Collected data:
------------------------------------------------------------

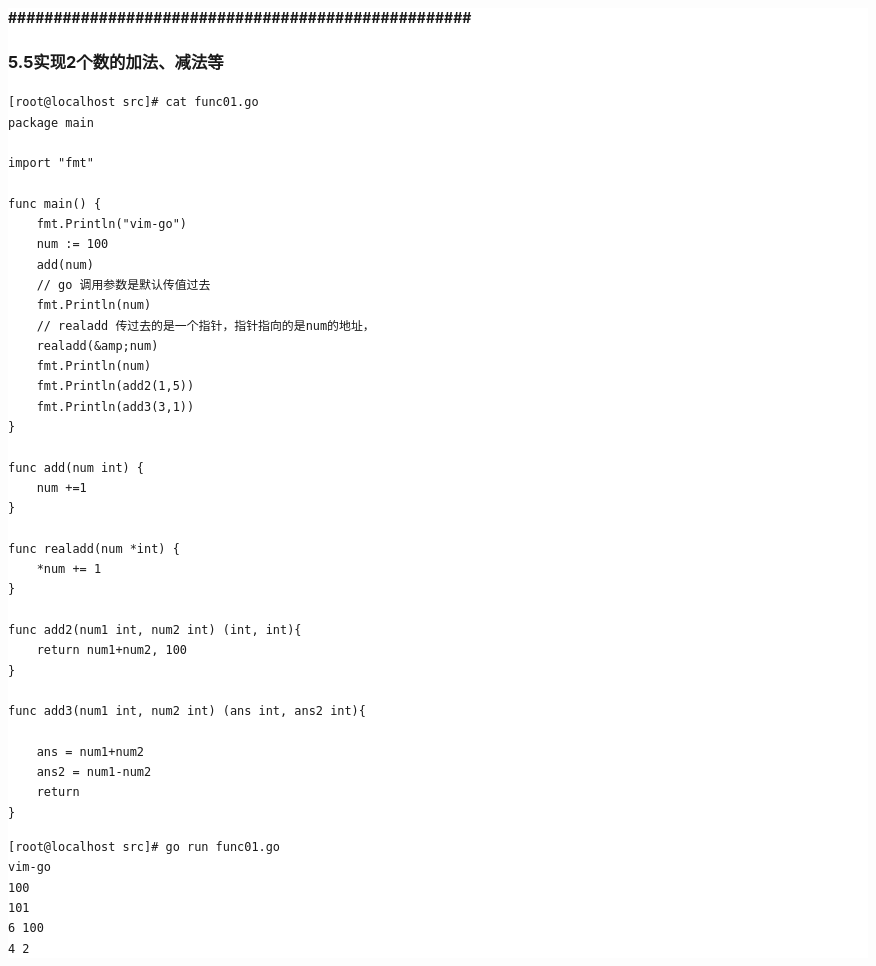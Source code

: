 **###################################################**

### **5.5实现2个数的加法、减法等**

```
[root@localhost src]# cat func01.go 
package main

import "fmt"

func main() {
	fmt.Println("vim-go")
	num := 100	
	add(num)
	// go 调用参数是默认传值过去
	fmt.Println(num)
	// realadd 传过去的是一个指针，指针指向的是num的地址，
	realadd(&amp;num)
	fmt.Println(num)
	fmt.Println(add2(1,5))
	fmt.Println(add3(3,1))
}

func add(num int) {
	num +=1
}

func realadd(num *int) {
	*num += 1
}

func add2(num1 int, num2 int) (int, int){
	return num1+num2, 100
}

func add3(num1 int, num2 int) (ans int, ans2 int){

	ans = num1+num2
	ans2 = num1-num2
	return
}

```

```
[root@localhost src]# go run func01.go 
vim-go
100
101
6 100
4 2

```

------------------------------------------------------------

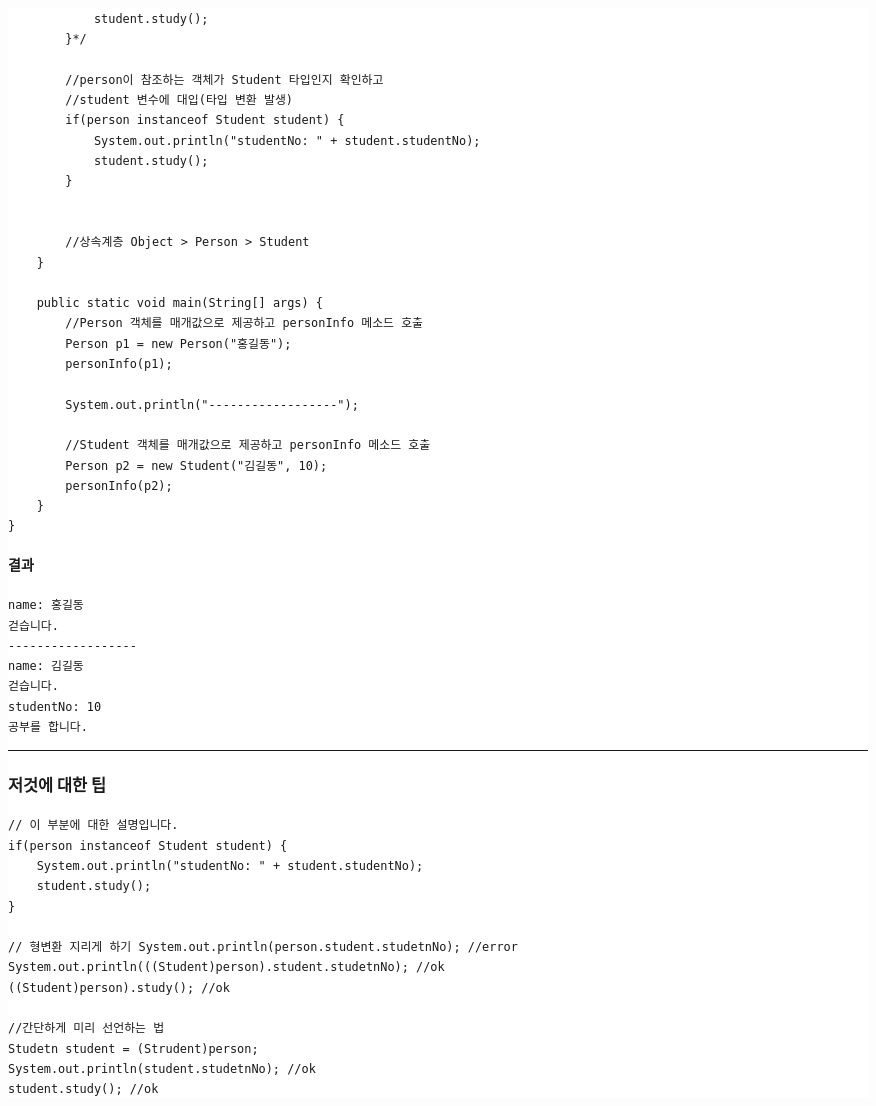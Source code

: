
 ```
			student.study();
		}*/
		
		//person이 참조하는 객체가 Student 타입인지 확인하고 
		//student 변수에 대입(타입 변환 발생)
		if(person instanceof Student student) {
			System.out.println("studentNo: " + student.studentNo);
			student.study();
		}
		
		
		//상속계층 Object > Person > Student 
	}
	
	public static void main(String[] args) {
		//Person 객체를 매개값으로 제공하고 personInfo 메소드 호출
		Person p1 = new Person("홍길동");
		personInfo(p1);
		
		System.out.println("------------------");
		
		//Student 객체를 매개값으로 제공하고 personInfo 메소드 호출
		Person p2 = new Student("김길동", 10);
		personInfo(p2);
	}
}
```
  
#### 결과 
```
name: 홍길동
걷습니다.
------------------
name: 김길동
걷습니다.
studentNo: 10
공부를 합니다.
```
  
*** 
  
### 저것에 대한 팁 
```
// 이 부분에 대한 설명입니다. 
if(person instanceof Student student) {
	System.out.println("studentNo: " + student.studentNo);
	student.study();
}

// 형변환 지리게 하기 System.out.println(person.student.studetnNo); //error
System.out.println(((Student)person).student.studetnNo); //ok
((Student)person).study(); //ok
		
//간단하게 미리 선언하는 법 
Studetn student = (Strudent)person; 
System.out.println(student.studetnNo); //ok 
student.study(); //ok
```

------------------------------------------------------------

How to complete this task:
Gather up the lines containing the word "personInfo" from these records and copy them.

Task answer:
		//Person 객체를 매개값으로 제공하고 personInfo 메소드 호출
		personInfo(p1);
		//Student 객체를 매개값으로 제공하고 personInfo 메소드 호출
		personInfo(p2);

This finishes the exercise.